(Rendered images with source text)
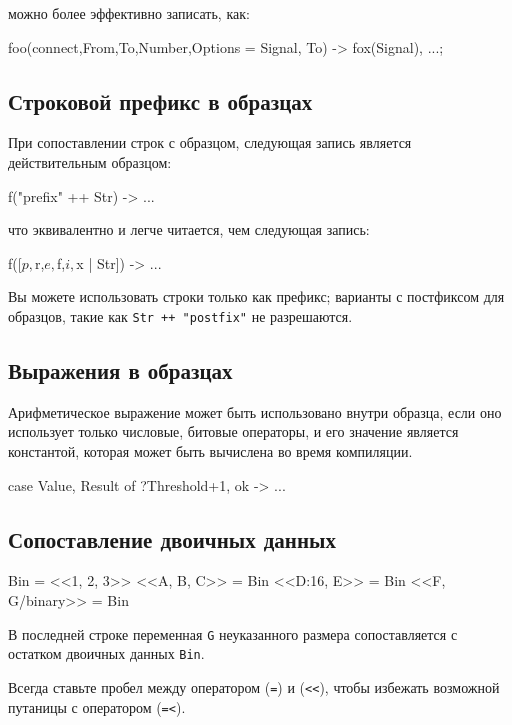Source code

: можно более эффективно записать, как:

\begin{erlang}
foo({connect,From,To,Number,Options} = Signal, To) ->
    fox(Signal),
    ...;
\end{erlang}


\subsection{Строковой префикс в образцах}

При сопоставлении строк с образцом, следующая запись является действительным 
образцом:

\begin{erlang}
f("prefix" ++ Str) -> ...
\end{erlang}

что эквивалентно и легче читается, чем следующая запись:

\begin{erlang}
f([$p,$r,$e,$f,$i,$x | Str]) -> ...
\end{erlang}

Вы можете использовать строки только как префикс; варианты с постфиксом для 
образцов, такие как \texttt{Str ++ "postfix"} не разрешаются. 


\subsection{Выражения в образцах}

Арифметическое выражение может быть использовано внутри образца, если оно 
использует только числовые, битовые операторы, и его значение является 
константой, которая может быть вычислена во время компиляции.

\begin{erlang}
case {Value, Result} of
    {?Threshold+1, ok} -> ...   %
\end{erlang}


\subsection{Сопоставление двоичных данных}

\begin{erlang}
Bin = <<1, 2, 3>>      %
<<A, B, C>> = Bin      %
<<D:16, E>> = Bin      %
<<F, G/binary>> = Bin  %
\end{erlang}

В последней строке переменная \texttt{G} неуказанного размера сопоставляется с 
остатком двоичных данных \texttt{Bin}.

Всегда ставьте пробел между оператором (\texttt{=}) и (\verb|<<|), чтобы 
избежать возможной путаницы с оператором (\texttt{=<}).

Your assignment
Return every entry above exactly as written, with no pictures included.

Answer space
Source code

: можно более эффективно записать, как:

\begin{erlang}
foo({connect,From,To,Number,Options} = Signal, To) ->
    fox(Signal),
    ...;
\end{erlang}


\subsection{Строковой префикс в образцах}

При сопоставлении строк с образцом, следующая запись является действительным 
образцом:

\begin{erlang}
f("prefix" ++ Str) -> ...
\end{erlang}

что эквивалентно и легче читается, чем следующая запись:

\begin{erlang}
f([$p,$r,$e,$f,$i,$x | Str]) -> ...
\end{erlang}

Вы можете использовать строки только как префикс; варианты с постфиксом для 
образцов, такие как \texttt{Str ++ "postfix"} не разрешаются. 


\subsection{Выражения в образцах}

Арифметическое выражение может быть использовано внутри образца, если оно 
использует только числовые, битовые операторы, и его значение является 
константой, которая может быть вычислена во время компиляции.

\begin{erlang}
case {Value, Result} of
    {?Threshold+1, ok} -> ...   %
\end{erlang}


\subsection{Сопоставление двоичных данных}

\begin{erlang}
Bin = <<1, 2, 3>>      %
<<A, B, C>> = Bin      %
<<D:16, E>> = Bin      %
<<F, G/binary>> = Bin  %
\end{erlang}

В последней строке переменная \texttt{G} неуказанного размера сопоставляется с 
остатком двоичных данных \texttt{Bin}.

Всегда ставьте пробел между оператором (\texttt{=}) и (\verb|<<|), чтобы 
избежать возможной путаницы с оператором (\texttt{=<}).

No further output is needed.